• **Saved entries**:
________

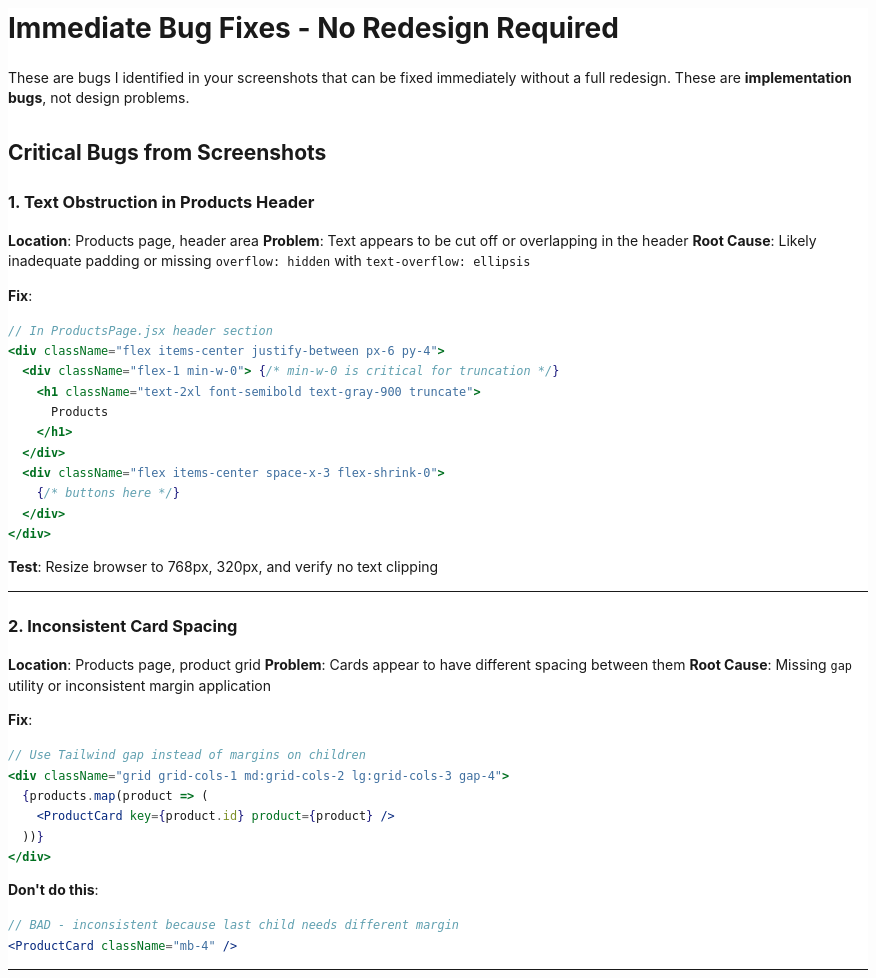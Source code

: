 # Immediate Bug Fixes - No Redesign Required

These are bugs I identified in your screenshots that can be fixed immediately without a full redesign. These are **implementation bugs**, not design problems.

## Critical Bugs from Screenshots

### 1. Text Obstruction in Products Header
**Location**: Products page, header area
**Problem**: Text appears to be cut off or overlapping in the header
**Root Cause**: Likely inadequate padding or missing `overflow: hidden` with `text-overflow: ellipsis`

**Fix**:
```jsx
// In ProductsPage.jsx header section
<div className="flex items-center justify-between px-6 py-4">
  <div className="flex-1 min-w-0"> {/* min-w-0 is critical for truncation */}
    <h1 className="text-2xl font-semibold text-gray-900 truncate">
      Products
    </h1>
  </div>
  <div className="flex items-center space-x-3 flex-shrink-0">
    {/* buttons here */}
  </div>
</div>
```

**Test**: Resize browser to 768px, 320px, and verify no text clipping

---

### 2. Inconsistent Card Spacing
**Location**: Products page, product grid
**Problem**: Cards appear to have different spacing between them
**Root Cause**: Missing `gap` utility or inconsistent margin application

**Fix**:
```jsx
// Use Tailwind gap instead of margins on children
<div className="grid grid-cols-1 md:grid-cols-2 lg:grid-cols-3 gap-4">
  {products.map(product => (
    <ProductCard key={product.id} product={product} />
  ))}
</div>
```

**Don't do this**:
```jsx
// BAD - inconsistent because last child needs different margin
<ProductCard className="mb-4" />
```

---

________

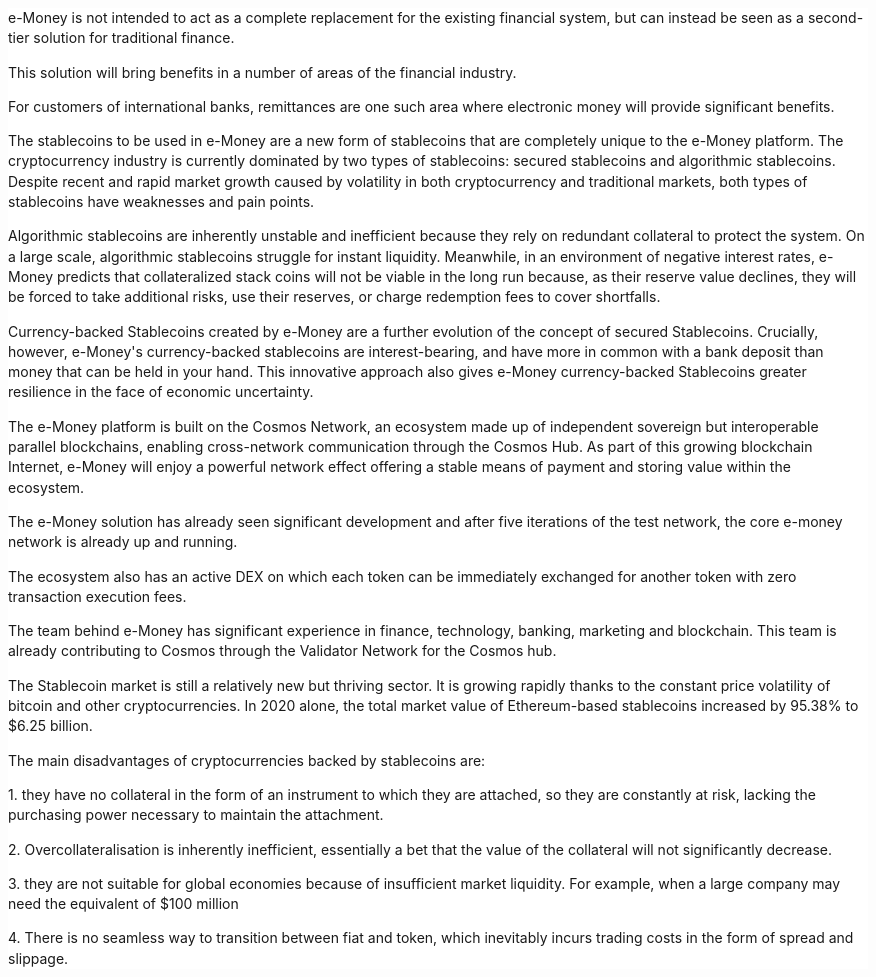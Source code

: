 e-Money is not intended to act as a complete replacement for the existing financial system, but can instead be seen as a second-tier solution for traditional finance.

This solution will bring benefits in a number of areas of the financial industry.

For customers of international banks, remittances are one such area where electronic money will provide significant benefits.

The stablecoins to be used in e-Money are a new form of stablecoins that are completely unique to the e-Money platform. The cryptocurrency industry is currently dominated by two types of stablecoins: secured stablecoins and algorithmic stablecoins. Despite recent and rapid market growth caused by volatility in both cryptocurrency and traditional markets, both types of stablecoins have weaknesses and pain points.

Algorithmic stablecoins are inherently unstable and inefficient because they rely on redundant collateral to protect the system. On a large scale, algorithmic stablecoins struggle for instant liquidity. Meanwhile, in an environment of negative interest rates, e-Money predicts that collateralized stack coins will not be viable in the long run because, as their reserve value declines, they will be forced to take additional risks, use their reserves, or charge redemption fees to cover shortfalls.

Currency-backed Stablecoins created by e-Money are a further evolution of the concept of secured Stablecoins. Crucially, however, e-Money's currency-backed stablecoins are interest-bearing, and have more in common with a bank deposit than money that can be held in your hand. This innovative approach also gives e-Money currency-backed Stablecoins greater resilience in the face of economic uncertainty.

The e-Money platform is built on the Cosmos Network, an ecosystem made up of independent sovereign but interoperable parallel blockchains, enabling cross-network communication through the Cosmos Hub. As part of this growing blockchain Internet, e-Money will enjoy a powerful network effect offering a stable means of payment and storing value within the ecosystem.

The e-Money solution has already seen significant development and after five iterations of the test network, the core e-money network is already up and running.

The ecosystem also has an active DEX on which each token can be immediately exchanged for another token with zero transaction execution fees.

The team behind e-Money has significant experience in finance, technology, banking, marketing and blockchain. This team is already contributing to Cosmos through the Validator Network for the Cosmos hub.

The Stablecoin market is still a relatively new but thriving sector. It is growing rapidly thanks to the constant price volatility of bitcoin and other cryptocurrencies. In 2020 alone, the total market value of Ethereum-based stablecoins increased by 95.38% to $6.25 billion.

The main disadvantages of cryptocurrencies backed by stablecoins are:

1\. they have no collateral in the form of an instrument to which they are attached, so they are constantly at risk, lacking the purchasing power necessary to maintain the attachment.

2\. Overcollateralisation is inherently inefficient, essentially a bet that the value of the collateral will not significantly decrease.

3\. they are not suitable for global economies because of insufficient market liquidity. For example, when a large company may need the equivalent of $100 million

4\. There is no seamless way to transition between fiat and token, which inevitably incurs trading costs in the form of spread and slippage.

________

• **WORK INSTRUCTION**: Take the entries above and copy out all lines with the string "className".

• **EXPECTED ANSWER**:
<div className="flex items-center justify-between px-6 py-4">
  <div className="flex-1 min-w-0"> {/* min-w-0 is critical for truncation */}
    <h1 className="text-2xl font-semibold text-gray-900 truncate">
  <div className="flex items-center space-x-3 flex-shrink-0">
<div className="grid grid-cols-1 md:grid-cols-2 lg:grid-cols-3 gap-4">
<ProductCard className="mb-4" />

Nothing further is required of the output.